BEGIN Provided information

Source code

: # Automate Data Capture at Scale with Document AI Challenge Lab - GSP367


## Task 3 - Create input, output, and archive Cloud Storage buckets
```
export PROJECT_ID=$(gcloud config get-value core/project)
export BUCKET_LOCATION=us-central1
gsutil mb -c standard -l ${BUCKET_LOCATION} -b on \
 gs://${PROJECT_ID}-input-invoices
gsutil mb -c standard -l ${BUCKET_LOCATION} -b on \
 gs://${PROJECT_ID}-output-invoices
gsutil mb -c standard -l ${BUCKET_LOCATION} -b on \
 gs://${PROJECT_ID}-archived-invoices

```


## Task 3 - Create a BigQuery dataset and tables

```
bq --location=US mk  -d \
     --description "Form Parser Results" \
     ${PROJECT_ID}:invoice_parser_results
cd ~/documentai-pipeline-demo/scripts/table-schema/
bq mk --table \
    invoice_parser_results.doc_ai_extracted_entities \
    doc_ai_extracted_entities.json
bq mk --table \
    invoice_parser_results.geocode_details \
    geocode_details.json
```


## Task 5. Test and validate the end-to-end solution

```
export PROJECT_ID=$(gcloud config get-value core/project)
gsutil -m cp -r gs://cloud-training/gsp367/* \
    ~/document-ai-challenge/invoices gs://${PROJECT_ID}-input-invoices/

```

END Provided information

→ **Exercise objective**
Please set down all the data word for word.

→ **The answer**
Source code

: # Automate Data Capture at Scale with Document AI Challenge Lab - GSP367


## Task 3 - Create input, output, and archive Cloud Storage buckets
```
export PROJECT_ID=$(gcloud config get-value core/project)
export BUCKET_LOCATION=us-central1
gsutil mb -c standard -l ${BUCKET_LOCATION} -b on \
 gs://${PROJECT_ID}-input-invoices
gsutil mb -c standard -l ${BUCKET_LOCATION} -b on \
 gs://${PROJECT_ID}-output-invoices
gsutil mb -c standard -l ${BUCKET_LOCATION} -b on \
 gs://${PROJECT_ID}-archived-invoices

```


## Task 3 - Create a BigQuery dataset and tables

```
bq --location=US mk  -d \
     --description "Form Parser Results" \
     ${PROJECT_ID}:invoice_parser_results
cd ~/documentai-pipeline-demo/scripts/table-schema/
bq mk --table \
    invoice_parser_results.doc_ai_extracted_entities \
    doc_ai_extracted_entities.json
bq mk --table \
    invoice_parser_results.geocode_details \
    geocode_details.json
```


## Task 5. Test and validate the end-to-end solution

```
export PROJECT_ID=$(gcloud config get-value core/project)
gsutil -m cp -r gs://cloud-training/gsp367/* \
    ~/document-ai-challenge/invoices gs://${PROJECT_ID}-input-invoices/

```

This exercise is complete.